Opinião: A Sentinela (Richard Zimler)

A Sentinela by Richard Zimler
Editora: Porto Editora (2013)
Formato: Capa mole | 424 páginas
Géneros: Mistério/Thriller
Descrição: "6 de julho de 2012. Henrique Monroe, inspetor-chefe da Polícia Judiciária, é chamado a um luxuoso palacete de Lisboa para investigar o homicídio de Pedro Coutinho, um abastado construtor civil. Depois de interrogar a filha da vítima, Monroe começa a acreditar que Coutinho foi assassinado ao tentar defender a perturbada adolescente do violento assédio sexual de algum amigo da família. Ao mesmo tempo, uma pen que o inspetor descobre escondida na biblioteca da casa contém alguns ficheiros com indícios de que a vítima poderá também ter sido silenciada por um dos políticos implicados na rede de corrupção que o industrial montara para conseguir os seus contratos.
Tendo como pano de fundo o Portugal contemporâneo, um país traído por uma elite política corrupta, que sofre sob o peso dos seus próprios erros históricos, Richard Zimler criou um intrigante policial psicológico, com uma figura central que se debate com os seus demónios pessoais ao mesmo tempo que tenta deslindar um caso que irá abalar para sempre os muros da sua própria identidade."
Aviso: Contém SPOILERS!
Richard Zimler já me tinha chamado a atenção com a sua obra "O último Cabalista de Lisboa". Afinal, quantos estrangeiros é que decidem estudar o nosso pequeno país e arriscam escrever sobre a nossa história? Muito poucos, suponho. Para além disso, toda a gente diz maravilhas da já referida obra, pelo que, quando vi este livro na loja e percebi que se passava também em Portugal, fiquei ainda com mais curiosidade.

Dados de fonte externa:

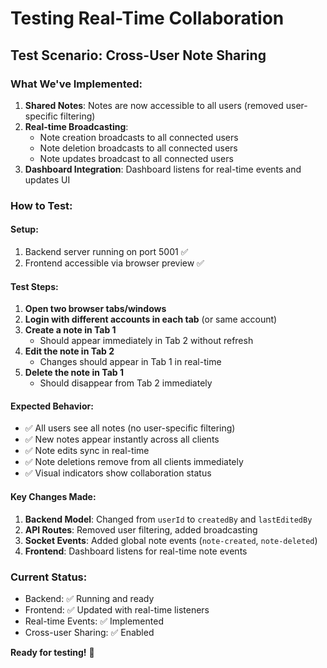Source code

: # Testing Real-Time Collaboration

## Test Scenario: Cross-User Note Sharing

### What We've Implemented:
1. **Shared Notes**: Notes are now accessible to all users (removed user-specific filtering)
2. **Real-time Broadcasting**: 
   - Note creation broadcasts to all connected users
   - Note deletion broadcasts to all connected users
   - Note updates broadcast to all connected users
3. **Dashboard Integration**: Dashboard listens for real-time events and updates UI

### How to Test:

#### Setup:
1. Backend server running on port 5001 ✅
2. Frontend accessible via browser preview ✅

#### Test Steps:
1. **Open two browser tabs/windows**
2. **Login with different accounts in each tab** (or same account)
3. **Create a note in Tab 1**
   - Should appear immediately in Tab 2 without refresh
4. **Edit the note in Tab 2**
   - Changes should appear in Tab 1 in real-time
5. **Delete the note in Tab 1**
   - Should disappear from Tab 2 immediately

#### Expected Behavior:
- ✅ All users see all notes (no user-specific filtering)
- ✅ New notes appear instantly across all clients
- ✅ Note edits sync in real-time
- ✅ Note deletions remove from all clients immediately
- ✅ Visual indicators show collaboration status

#### Key Changes Made:
1. **Backend Model**: Changed from `userId` to `createdBy` and `lastEditedBy`
2. **API Routes**: Removed user filtering, added broadcasting
3. **Socket Events**: Added global note events (`note-created`, `note-deleted`)
4. **Frontend**: Dashboard listens for real-time note events

### Current Status:
- Backend: ✅ Running and ready
- Frontend: ✅ Updated with real-time listeners
- Real-time Events: ✅ Implemented
- Cross-user Sharing: ✅ Enabled

**Ready for testing!** 🚀
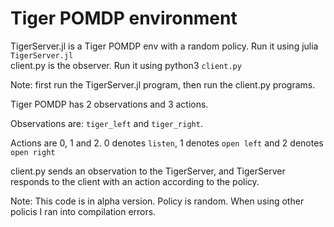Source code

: # Tiger POMDP environment

TigerServer.jl is a Tiger POMDP env with a random policy. Run it using julia `TigerServer.jl`  
client.py is the observer. Run it using python3 `client.py`

Note: first run the TigerServer.jl program, then run the client.py programs.

Tiger POMDP has 2 observations and 3 actions. 

Observations are: `tiger_left` and `tiger_right`. 

Actions are 0, 1 and 2. 0 denotes `listen`, 1 denotes `open left` and 2 denotes `open right`

client.py sends an observation to the TigerServer, and TigerServer responds to the client with an action according to the policy.

Note: This code is in alpha version. Policy is random. When using other policis I ran into compilation errors.
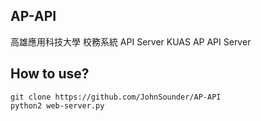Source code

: AP-API
---
高雄應用科技大學 校務系統 API Server
KUAS AP API Server


How to use?
---
    git clone https://github.com/JohnSounder/AP-API
    python2 web-server.py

Henrique "Hank" Monroe é detetive da Polícia Judiciária. Vive em Portugal, de onde é originária a sua mãe e é, aparentemente, uma pessoa o mais normal possível. Mas a verdade é que Hank tem segredos, que se prendem com o seu trágico passado no Colorado. E este livro, "A Sentinela", é tanto sobre a investigação de Monroe sobre o assassínio de um dono de uma empresa de construção como sobre esse passado.

A minha leitura deste livro foi... complicada. Não posso negar que é um livro interessante e bastante bem escrito, no geral, se bem que sofre um pouco por não "saber exatamente o que quer ser"; se livro de ação/thriller, se livro introspetivo sobre a natureza humana. Penso que o meu problema com este livro, para além do facto de ser tão realista que é deprimente é que o balanço entre estas duas vertentes não foi assim muito bem conseguido.

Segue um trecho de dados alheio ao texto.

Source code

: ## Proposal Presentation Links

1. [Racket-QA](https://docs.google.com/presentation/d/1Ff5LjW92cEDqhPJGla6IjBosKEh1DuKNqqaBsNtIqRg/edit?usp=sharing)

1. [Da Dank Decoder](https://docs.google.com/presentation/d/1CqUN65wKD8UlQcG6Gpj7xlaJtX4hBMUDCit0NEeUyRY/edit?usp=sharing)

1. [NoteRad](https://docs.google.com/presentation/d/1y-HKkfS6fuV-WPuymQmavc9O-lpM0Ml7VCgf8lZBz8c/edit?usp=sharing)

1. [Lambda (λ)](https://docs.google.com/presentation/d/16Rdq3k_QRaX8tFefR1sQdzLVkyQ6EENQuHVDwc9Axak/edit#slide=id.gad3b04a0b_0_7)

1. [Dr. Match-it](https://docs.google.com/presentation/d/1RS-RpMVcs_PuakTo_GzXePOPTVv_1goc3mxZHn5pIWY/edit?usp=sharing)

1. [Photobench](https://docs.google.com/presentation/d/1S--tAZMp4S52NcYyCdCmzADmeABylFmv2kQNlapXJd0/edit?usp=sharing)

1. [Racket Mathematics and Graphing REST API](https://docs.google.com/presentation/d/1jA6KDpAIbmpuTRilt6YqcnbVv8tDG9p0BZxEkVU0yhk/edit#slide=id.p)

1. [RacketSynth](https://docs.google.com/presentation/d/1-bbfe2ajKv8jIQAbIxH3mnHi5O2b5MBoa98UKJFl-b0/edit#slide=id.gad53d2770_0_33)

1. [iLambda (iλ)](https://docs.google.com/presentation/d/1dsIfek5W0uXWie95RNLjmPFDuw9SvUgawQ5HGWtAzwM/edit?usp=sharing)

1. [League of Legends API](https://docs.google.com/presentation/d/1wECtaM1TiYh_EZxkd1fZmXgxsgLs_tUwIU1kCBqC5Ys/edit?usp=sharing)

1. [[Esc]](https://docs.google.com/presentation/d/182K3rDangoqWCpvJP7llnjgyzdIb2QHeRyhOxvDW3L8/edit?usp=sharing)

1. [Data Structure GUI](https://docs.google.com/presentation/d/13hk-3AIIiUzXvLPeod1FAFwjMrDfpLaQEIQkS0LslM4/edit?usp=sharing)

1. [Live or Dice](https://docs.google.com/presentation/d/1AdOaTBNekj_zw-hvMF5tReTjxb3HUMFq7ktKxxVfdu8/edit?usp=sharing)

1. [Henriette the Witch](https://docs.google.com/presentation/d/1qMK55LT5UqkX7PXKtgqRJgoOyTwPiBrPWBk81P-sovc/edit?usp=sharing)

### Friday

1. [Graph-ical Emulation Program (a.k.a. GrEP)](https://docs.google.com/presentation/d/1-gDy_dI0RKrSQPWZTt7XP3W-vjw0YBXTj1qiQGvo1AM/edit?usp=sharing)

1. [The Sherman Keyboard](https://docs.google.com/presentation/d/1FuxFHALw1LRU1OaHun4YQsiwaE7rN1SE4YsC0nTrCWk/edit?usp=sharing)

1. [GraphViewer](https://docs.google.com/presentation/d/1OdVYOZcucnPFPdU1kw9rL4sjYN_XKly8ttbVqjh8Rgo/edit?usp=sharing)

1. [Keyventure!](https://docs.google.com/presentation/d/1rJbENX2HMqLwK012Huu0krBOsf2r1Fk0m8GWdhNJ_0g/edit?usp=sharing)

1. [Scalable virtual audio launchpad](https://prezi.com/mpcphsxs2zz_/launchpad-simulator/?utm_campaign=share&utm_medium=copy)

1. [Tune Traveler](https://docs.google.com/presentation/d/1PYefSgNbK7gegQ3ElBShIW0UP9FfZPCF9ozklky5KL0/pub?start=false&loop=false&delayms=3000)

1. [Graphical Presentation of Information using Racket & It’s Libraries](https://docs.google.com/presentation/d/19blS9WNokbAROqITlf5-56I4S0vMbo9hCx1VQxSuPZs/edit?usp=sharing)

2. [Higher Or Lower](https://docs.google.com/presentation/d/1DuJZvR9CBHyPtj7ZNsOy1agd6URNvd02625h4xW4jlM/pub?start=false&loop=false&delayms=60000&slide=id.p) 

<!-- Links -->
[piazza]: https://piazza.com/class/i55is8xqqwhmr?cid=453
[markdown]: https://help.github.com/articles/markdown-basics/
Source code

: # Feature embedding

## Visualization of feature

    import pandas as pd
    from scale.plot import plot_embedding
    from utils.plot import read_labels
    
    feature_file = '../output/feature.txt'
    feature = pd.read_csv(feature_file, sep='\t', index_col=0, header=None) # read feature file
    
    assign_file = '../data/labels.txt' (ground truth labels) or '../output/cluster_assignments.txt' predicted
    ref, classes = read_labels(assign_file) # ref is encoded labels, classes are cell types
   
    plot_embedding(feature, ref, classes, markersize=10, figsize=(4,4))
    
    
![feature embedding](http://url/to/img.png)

Hank tem uma panóplia de problemas psicológicos (psiquiátricos mesmo), que têm origem no seu passado. Basicamente, o pai de Hank era um sociopata e gostava de torturar os filhos e a mulher. Como resultado, Hank criou uma personalidade alternativa, uma espécie de guardião meio selvagem, cujo objetivo é proteger o seu irmão, Ernie. Gabriel, esta segunda personalidade, é um investigador nato que permite a Hank ser um ótimo inspetor. Mas Gabriel pode também causar problemas.

Por outro lado, temos o homicídio de Coutinho, o dono de uma empresa de construção civil que é, claro, corrupto e tudo o mais. A ligação entre o passado de Hank e uma das vítimas deste crime, a filha de Coutinho, faz com que o primeiro sinta que tem de resolver este caso.

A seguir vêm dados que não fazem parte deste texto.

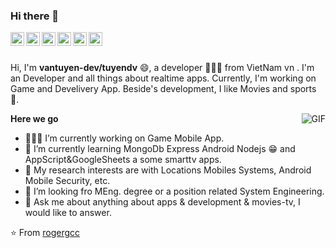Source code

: <link rel="stylesheet" type="text/css" href="./style.css" />


### Hi there 👋


<a href="https://medium.com/@rogercolque">
  <img align="left" alt="Medium" width="22px" src="https://cdn.jsdelivr.net/npm/simple-icons@3.1.0/icons/medium.svg" />
</a>
<a href="https://www.linkedin.com/in/roger-colquehuanca-calcina/">
  <img align="left" alt="LinkedIn" width="22px" src="https://cdn.jsdelivr.net/npm/simple-icons@3.1.0/icons/linkedin.svg" />
</a>

<a href="https://codepen.io/rogergcc/">
  <img align="left" alt="Codepen" width="22px" src="https://cdn.jsdelivr.net/npm/simple-icons@3.1.0/icons/codepen.svg" />
</a>
<a href="https://www.hackerrank.com/rogergcc?hr_r=1">
  <img align="left" alt="Hackerrank" width="22px" src="https://cdn.jsdelivr.net/npm/simple-icons@3.1.0/icons/hackerrank.svg" />
</a>
<a href="https://www.codewars.com/users/rogergcc">
  <img align="left" alt="Codewars" width="22px" src="https://cdn.jsdelivr.net/npm/simple-icons@3.1.0/icons/codewars.svg" />
</a>
<a href="https://app.codesignal.com/profile/rogergcc">
  <img align="left" alt="CodeSignal" width="22px" src="https://encrypted-tbn0.gstatic.com/images?q=tbn%3AANd9GcRkyuytHOqcxg7myYuXvpyXFxI9A_VnI9l8WQ&usqp=CAU" />
</a>

<br />
<br />

Hi, I'm **vantuyen-dev/tuyendv** 😄, a developer 👨🏻‍💻 from VietNam vn . I'm an Developer and all things about realtime apps. Currently, I'm working on Game and Develivery App. Beside's development, I like Movies and sports 🏃.

  <img align="right" alt="GIF" src="https://media.giphy.com/media/du3J3cXyzhj75IOgvA/giphy.gif" />


  **Here we go**

  - 👨🏻‍💻 I’m currently working on Game Mobile App.
  - 🌱 I’m currently learning MongoDb Express Android Nodejs 😁 and AppScript&GoogleSheets a some smarttv apps.
  - 🤔 My research interests are with Locations Mobiles Systems, Android Mobile Security, etc.
  - 💼 I’m looking fro MEng. degree or a position related System Engineering.
  - 💬 Ask me about anything about apps & development & movies-tv, I would like to answer.
 



⭐️ From [rogergcc](https://github.com/rogergcc)
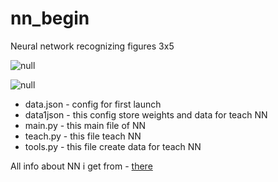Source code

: # nn_begin
Neural network recognizing figures 3x5

![null](https://i0.wp.com/neuralnet.info/wp-content/uploads/2016/05/trainingset.png)

![null](https://i0.wp.com/neuralnet.info/wp-content/uploads/2016/05/trainingsetnums.png)

* data.json - config for first launch
* data1json - this config store weights and data for teach NN
* main.py - this main file of NN
* teach.py - this file teach NN
* tools.py - this file create data for teach NN

All info about NN i get from - [there](http://neuralnet.info/)

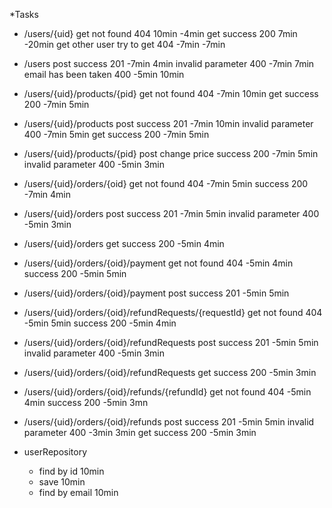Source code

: *Tasks

- /users/{uid}  get  not found 404  10min  -4min
                get  success   200  7min -20min
                get  other user try to get 404 -7min -7min

- /users        post success   201 -7min 4min
                     invalid parameter 400 -7min 7min
                     email has been taken 400 -5min 10min
                     
- /users/{uid}/products/{pid} get not found 404 -7min 10min
                              get success 200 -7min 5min
                             
- /users/{uid}/products  post success 201 -7min 10min
                         invalid parameter 400 -7min 5min
                         get success 200 -7min 5min     
                         
- /users/{uid}/products/{pid} post change price success 200 -7min 5min
                                                invalid parameter 400 -5min 3min
                               
- /users/{uid}/orders/{oid} get  not found 404 -7min 5min
                                 success 200   -7min 4min
                                 
- /users/{uid}/orders  post success 201 -7min 5min
                            invalid parameter 400 -5min 3min
                            
- /users/{uid}/orders   get success 200 -5min 4min

- /users/{uid}/orders/{oid}/payment get not found 404 -5min 4min
                                        success  200 -5min 5min
                                        
- /users/{uid}/orders/{oid}/payment post success 201 -5min  5min

- /users/{uid}/orders/{oid}/refundRequests/{requestId} get not found 404 -5min 5min
                                                         success 200 -5min 4min
                                                         

- /users/{uid}/orders/{oid}/refundRequests post success 201 -5min 5min
                                               invalid parameter 400 -5min 3min
                                               
- /users/{uid}/orders/{oid}/refundRequests  get  success 200  -5min 3min                                            
                                              
- /users/{uid}/orders/{oid}/refunds/{refundId} get not found 404 -5min 4min
                                                  success 200 -5min 3mn
                                                  
- /users/{uid}/orders/{oid}/refunds  post success 201 -5min 5min
                                          invalid parameter 400 -3min 3min
                                     get success 200 -5min 3min
                                     
- userRepository
  - find by id 10min
  - save 10min
  - find by email 10min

Esta dualidade no enredo é interessante, sim, mas creio que não foi explorada de forma eficaz. Gabriel, a personalidade alternativa, aparece diversas vezes durante a história mas nunca temos oportunidade de o ver em ação. Como Hank "perde a consciência", também o leitor fica no escuro relativamente às ações de Gabriel. Esta personagem, que é, no fundo, parte integrante de Hank, nunca é explorada convenientemente e fiquei com a impressão de que só conhecemos metade do protagonista.

Quanto ao mistério, tem contornos sinistros mas é relativamente fácil perceber o que se passou. O desfecho foi tipicamente português, por assim dizer, o que é... bem, deprimente.

O ritmo da narrativa é irregular, passando de envolvente a descritiva e introspetiva, o que fez com que, por vezes tivesse alguma dificuldade em continuar a leitura.

No fundo, este livro está bem construído q.b., tanto em termos de mistério como de "narrativa introspetiva", em que o protagonista sofre alterações e muda devido aos acontecimentos, mas as duas partes não "encaixam" a 100%: nem Hank nem o mistério recebem o tempo de antena que "merecem".

No geral, uma leitura algo desigual, com partes interessantes e partes algo aborrecidas. "A Sentinela" é um livro realista, algo chocante e muito introspetivo nalgumas partes e devo dizer que isso fez com que gostasse e não gostasse da leitura. É um livro algo incómodo.